El Escocés volante - der fliegende Schotte
Ein typischer Quereinstieg
Norrel ist in Aberdeen aufgewachsen und hat in Edinburgh Politologie studiert. Wenn er an damals zurückdenkt, bezeichnet sich als guten aber faulen Studenten. Ob das mit einer anderen Leidenschaft zu tun hatte? Die ist nämlich schon sehr früh die Welt der Weine geworden. Den Norden von Schottland würde man nicht als besonders weinaffige Gegend vermuten, vielmehr dem Whisky zugetan. Doch anders als in weiten Teilen Deutschlands, wo sehr wenig Wein konsumiert wird, ist Schottland als Teil des britischen Königreichs schon immer ein stark Wein-Importierendes Land gewesen. Edler Weinkonsum durchdringt die Bevölkerung Großbritanniens deutlich länger als hierzulande. Schon als Student kam er mit Wein in Berührung als er bei der Wein- und Spirituosenkette Oddbins jobbte. Nach dem Studium leitete er dann einen unabhängigen Fine Wine Shop in Edinburgh. Der „Virus“ hatte ihn da schon komplett erwischt und einen unstillbaren Wissensdurst ausgelöst. Nachdem er einige Jahre als Wein-Einkäufer der renommierten Brauereikette Scottish & Newcastle (die besaßen auch viele Weinläden) war, wollte er trotzdem mehr über die Produktion wissen und begann von der Pike auf sich mit Weinbau, also den technisch-naturwissenschaftlichen Teil zu beschäftigen. Am meisten lernt man in der Erntezeit.

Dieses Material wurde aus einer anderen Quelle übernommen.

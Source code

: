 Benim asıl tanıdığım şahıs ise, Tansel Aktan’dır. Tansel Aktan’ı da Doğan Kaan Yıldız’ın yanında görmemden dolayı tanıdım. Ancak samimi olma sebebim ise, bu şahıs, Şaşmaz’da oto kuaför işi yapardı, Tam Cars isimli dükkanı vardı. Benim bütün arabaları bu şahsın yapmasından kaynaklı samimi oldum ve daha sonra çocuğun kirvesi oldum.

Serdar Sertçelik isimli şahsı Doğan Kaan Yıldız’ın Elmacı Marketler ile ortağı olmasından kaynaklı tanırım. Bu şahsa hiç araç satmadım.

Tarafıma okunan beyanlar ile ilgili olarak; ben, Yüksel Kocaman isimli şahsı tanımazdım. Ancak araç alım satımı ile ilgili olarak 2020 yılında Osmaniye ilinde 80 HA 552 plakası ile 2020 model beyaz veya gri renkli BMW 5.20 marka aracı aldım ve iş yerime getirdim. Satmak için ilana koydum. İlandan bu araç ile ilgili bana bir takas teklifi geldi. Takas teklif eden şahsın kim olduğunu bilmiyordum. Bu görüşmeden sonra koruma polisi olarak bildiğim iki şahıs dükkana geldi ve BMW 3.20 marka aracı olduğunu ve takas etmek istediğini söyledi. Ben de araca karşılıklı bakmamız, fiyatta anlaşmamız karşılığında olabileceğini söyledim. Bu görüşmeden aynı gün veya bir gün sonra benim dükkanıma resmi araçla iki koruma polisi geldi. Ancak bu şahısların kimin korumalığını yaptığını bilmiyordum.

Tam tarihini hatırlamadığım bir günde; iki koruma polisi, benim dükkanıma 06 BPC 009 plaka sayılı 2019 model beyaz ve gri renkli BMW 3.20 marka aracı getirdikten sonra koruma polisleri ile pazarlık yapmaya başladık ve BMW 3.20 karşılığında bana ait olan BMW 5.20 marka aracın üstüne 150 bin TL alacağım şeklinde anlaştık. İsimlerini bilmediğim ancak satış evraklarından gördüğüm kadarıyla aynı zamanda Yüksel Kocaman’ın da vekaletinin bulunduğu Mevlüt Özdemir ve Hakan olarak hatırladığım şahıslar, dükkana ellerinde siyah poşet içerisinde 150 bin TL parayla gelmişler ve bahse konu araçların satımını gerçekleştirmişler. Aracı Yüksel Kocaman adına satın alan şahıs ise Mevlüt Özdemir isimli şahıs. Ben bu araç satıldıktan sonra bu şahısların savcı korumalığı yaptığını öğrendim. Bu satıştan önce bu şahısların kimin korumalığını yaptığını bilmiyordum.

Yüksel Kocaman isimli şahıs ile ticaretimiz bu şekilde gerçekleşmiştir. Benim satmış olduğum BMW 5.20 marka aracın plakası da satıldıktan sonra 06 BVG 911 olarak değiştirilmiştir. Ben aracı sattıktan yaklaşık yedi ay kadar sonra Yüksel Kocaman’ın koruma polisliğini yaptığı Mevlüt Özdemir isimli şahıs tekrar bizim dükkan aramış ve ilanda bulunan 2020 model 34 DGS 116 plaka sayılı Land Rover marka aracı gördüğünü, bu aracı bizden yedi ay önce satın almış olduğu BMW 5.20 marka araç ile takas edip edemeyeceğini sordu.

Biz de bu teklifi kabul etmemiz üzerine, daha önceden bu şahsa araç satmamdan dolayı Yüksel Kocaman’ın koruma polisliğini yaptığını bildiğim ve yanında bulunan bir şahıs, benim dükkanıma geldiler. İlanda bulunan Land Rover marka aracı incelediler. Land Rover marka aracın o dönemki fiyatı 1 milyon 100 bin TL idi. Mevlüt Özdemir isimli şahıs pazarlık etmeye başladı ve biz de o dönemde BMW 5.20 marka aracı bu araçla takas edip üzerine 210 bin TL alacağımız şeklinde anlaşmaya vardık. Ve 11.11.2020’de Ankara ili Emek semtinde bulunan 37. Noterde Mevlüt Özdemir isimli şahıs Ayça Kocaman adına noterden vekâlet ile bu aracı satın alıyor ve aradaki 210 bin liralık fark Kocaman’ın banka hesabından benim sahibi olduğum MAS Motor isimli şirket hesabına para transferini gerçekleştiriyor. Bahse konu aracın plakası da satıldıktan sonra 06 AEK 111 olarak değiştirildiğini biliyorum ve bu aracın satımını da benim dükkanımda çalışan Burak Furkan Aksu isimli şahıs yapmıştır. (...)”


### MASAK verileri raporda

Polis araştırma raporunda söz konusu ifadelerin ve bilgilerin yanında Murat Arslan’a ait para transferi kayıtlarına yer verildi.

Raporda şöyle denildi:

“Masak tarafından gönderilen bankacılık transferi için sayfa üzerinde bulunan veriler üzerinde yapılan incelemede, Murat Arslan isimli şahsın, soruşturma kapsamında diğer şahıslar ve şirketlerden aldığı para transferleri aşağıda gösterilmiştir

Norrel hat den ganzen Globus bereist und Ernten in Portugal, Italien, Chile, Südafrika, Australien und Neuseeland mitgemacht. Dies alle kulminierte in einem Post-Graduate Studium in Enology & Viticulture in Neuseeland, das er mit „Distinction“ ablegte. Er war schon längst kein fauler Student mehr, sondern vielmehr wandelndes Weinlexikon. Bekannt in der Weinwelt war Norrel Robertson nämlich schon im Jahre 2000 geworden, als er den Titel „Master of Wine“ verliehen bekam.
Master of Wine
Es ist wohl der weltweit renommierteste Titel im Weinhandel. Das Institute of Masters of Wine in London vergibt ihn an diejenigen, die in einem mehrjährigen Kursprogramm unter Beweis stellen konnten, dass sie sich mit den Weinen der ganzen Welt auskennen. Die Breite, Tiefe und Vielfalt der Anforderungen an die Kursteilnehmer ist mittlerweile schier unglaublich, denn die Weinwelt hat sich sehr gewandelt. Als beispielsweise Jancis Robinson oder Michael Broadbent die Prüfung ablegten, war die Fine Wine Welt noch nicht so diversifiziert wie heutzutage. Ein perfektes Beispiel dafür ist Calatayud, worüber weiter unten noch gesprochen wird. Vor vierzig Jahren kannte das selbst in Spanien kaum jemand und heute entstehen dort Weine, die 50 Euro kosten. Das soll alles keine versteckte Kritik an eben genannten Granden der Weinjournaille sein, sondern nur besonders betonen wie umfangreich es werden kann, wenn man sich weltweit mit Wein auskennen will. Und genau diesen Anspruch haben die Master of Wine. Die Prüfungen sind deshalb ultrahart und viele sehr fähige Leute fallen durch. Es gibt in Deutschland nur ganze acht Master of Wine, in Spanien drei. In der englischsprachigen Welt ist diese Ausbildung schon länger fest etabliert, da gibt es weitaus mehr, aber es sind weltweit immer nur einige 100.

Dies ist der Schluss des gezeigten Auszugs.